Листья падают в саду, Пара кружится за парой… Одиноко я бреду По листве в аллее старой. В сердце — новая любовь, И мне хочется ответить Сердцу песнями — и вновь Беззаботно счастье встретить. Отчего ж душа болит? Кто грустит, меня жалея? Ветер стонет и пылит По березовой аллее, Сердце слезы мне теснят, И, кружась в саду угрюмом, Листья желтые летят ‎С грустным шумом!

Не видно птиц. Покорно чахнет…

Не видно птиц. Покорно чахнет Лес, опустевший и больной. Грибы сошли, но крепко пахнет В оврагах сыростью грибной.

Глушь стала ниже и светлее, В кустах свалялася трава, И, под дождём осенним тлея, Чернеет тёмная листва.

А в поле ветер. День холодный Угрюм и свеж — и целый день Скитаюсь я в степи свободной, Вдали от сёл и деревень.

Теснятся тучи небосводом, Синеет резко даль под ним, И бодро конь идёт по всходам, По взмётам, вязким и сырым.

И, убаюкан шагом конным, С отрадной грустью внемлю я, Как ветер звоном однотонным Гудит-поёт в стволы ружья.

Я к ней вошел в полночный час…

Я к ней вошел в полночный час. Она спала, — луна сияла В ее окно, — и одеяла Светился спущенный атлас.

Она лежала на спине, Нагие раздвоивши груди, - И тихо, как вода в сосуде, Стояла жизнь ее во сне.

Листопад

Др. назв.: Осенняя поэма

Лес, точно терем расписной, Лиловый, золотой, багряный, Весёлой, пестрою стеной Стоит над светлою поляной.

Берёзы жёлтою резьбой Блестят в лазури голубой, Как вышки, ёлочки темнеют, А между клёнами синеют То там, то здесь в листве сквозной Просветы в небо, что оконца. Лес пахнет дубом и сосной, За лето высох он от солнца, И Осень тихою вдовой Вступает в пёстрый терем свой.

Сегодня на пустой поляне, Среди широкого двора, Воздушной паутины ткани Блестят, как сеть из серебра.
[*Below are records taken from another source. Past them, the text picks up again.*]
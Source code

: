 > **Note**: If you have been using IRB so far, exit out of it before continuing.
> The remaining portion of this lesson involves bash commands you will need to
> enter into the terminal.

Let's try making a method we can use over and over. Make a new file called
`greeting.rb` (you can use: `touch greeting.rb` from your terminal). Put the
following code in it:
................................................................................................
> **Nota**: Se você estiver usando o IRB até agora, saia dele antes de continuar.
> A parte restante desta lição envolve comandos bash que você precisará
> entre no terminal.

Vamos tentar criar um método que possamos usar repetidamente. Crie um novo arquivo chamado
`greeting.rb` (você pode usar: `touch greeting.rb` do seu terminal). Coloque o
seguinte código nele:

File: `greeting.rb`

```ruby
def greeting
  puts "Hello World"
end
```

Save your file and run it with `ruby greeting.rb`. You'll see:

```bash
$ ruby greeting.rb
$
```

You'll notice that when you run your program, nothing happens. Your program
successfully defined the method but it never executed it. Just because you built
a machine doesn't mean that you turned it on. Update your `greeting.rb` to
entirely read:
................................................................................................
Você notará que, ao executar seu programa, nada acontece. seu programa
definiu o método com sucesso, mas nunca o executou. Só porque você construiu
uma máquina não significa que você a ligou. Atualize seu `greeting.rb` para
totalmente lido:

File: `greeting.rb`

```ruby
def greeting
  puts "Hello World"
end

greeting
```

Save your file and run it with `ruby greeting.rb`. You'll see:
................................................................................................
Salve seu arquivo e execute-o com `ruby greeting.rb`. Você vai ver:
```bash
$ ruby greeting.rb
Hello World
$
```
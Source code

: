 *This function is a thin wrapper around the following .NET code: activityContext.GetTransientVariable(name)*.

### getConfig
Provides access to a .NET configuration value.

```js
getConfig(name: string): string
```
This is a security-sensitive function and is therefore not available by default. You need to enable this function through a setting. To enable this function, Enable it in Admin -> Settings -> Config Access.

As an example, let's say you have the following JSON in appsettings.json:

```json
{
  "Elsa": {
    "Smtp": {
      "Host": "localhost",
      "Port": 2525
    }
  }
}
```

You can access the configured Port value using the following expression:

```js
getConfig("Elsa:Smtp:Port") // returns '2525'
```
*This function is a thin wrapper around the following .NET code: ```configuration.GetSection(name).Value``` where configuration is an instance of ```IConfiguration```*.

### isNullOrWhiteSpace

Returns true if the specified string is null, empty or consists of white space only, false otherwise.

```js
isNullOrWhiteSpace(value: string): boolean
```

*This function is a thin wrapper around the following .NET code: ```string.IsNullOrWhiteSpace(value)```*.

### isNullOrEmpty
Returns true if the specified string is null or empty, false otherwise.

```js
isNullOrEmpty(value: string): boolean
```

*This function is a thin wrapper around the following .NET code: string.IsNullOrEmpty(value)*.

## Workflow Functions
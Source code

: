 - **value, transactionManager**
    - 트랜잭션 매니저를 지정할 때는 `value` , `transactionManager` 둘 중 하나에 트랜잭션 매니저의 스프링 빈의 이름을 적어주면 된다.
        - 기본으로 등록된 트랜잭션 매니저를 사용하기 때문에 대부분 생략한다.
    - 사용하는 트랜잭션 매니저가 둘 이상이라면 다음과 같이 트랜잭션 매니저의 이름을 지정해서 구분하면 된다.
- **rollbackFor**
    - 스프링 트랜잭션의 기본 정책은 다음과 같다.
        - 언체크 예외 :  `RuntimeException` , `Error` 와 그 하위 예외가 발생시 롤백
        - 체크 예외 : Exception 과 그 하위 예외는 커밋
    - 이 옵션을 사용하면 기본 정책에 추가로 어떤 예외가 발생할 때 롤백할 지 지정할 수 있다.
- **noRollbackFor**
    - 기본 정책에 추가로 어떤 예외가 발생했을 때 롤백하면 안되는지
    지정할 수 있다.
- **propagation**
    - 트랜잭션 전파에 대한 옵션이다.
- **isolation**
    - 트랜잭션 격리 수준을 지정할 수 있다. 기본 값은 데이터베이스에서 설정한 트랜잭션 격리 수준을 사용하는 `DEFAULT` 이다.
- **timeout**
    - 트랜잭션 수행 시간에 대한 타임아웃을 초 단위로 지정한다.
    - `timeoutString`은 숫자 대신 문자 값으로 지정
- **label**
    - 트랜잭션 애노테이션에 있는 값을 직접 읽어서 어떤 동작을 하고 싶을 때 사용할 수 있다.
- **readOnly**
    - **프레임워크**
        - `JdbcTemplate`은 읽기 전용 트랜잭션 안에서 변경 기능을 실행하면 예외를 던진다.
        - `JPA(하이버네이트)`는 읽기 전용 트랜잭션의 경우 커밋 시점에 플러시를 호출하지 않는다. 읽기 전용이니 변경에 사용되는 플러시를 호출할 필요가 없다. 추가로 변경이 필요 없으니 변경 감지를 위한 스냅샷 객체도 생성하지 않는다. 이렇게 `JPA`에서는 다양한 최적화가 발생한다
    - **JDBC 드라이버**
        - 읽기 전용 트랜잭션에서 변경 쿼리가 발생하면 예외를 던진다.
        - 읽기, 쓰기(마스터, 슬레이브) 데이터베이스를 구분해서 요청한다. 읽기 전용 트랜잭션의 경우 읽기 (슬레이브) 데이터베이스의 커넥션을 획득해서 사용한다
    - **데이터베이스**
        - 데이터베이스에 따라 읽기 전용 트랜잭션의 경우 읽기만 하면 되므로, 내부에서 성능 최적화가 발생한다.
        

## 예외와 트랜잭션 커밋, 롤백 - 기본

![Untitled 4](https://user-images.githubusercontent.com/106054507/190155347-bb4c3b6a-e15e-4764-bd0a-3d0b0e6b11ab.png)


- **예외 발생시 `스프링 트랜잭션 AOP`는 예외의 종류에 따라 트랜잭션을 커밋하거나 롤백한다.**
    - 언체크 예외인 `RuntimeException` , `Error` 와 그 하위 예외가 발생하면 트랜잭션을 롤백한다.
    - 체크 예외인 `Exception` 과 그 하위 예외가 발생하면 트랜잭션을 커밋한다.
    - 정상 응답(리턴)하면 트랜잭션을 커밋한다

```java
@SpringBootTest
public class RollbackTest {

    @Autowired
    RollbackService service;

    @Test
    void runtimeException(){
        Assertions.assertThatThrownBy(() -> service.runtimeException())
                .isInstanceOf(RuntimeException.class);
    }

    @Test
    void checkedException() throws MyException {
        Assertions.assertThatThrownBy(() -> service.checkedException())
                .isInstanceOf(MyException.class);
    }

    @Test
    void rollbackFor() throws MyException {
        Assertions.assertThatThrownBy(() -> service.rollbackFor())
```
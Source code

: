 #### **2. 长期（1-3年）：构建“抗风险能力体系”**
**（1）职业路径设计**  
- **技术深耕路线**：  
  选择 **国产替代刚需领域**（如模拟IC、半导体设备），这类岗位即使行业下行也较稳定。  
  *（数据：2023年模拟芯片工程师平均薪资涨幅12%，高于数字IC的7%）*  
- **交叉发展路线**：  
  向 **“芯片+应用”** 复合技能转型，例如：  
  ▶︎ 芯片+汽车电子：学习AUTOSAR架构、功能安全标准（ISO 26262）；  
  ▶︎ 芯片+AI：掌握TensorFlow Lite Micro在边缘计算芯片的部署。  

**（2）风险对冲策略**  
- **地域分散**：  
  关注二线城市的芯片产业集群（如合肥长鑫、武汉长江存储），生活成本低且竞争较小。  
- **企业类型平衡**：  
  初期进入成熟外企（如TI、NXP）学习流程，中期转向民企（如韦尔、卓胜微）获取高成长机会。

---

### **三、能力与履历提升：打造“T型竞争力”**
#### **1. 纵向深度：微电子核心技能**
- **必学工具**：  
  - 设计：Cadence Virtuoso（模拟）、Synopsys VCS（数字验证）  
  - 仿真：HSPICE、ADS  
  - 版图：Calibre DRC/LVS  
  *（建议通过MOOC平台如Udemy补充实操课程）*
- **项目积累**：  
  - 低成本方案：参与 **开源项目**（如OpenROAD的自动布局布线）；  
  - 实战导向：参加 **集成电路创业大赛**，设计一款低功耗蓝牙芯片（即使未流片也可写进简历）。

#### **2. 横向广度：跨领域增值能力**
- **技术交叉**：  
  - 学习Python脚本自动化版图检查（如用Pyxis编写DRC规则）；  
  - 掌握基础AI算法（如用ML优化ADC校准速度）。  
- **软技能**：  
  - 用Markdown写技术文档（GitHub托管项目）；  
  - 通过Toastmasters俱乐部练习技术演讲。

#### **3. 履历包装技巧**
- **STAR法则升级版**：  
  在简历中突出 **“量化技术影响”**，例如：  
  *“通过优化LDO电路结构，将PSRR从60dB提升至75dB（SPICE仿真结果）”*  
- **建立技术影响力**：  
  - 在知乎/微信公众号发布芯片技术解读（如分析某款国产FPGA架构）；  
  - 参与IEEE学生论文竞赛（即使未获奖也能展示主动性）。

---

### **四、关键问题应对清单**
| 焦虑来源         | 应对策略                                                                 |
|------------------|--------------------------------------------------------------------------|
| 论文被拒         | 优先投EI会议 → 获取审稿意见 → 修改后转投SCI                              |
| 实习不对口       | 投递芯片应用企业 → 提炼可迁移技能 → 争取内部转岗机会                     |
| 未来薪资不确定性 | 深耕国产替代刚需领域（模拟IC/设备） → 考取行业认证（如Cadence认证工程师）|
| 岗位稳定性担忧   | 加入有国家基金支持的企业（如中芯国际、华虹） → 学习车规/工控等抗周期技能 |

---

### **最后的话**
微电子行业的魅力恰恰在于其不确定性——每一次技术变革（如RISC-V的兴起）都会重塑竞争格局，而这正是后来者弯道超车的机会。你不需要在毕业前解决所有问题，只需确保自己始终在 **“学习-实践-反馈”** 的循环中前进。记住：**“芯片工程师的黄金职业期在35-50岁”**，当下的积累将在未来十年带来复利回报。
Сегодня целый день играет В дворе последний мотылёк И, точно белый лепесток, На паутине замирает, Пригретый солнечным теплом; Сегодня так светло кругом, Такое мёртвое молчанье В лесу и в синей вышине, Что можно в этой тишине Расслышать листика шуршанье. Лес, точно терем расписной, Лиловый, золотой, багряный, Стоит над солнечной поляной, Заворожённый тишиной; Заквохчет дрозд, перелетая Среди подседа, где густая Листва янтарный отблеск льёт; Играя, в небе промелькнёт Скворцов рассыпанная стая — И снова всё кругом замрёт.

Последние мгновенья счастья! Уж знает Осень, что такой Глубокий и немой покой — Предвестник долгого ненастья. Глубоко, странно лес молчал И на заре, когда с заката Пурпурный блеск огня и злата Пожаром терем освещал. Потом угрюмо в нём стемнело. Луна восходит, а в лесу Ложатся тени на росу… Вот стало холодно и бело Среди полян, среди сквозной Осенней чащи помертвелой, И жутко Осени одной В пустынной тишине ночной.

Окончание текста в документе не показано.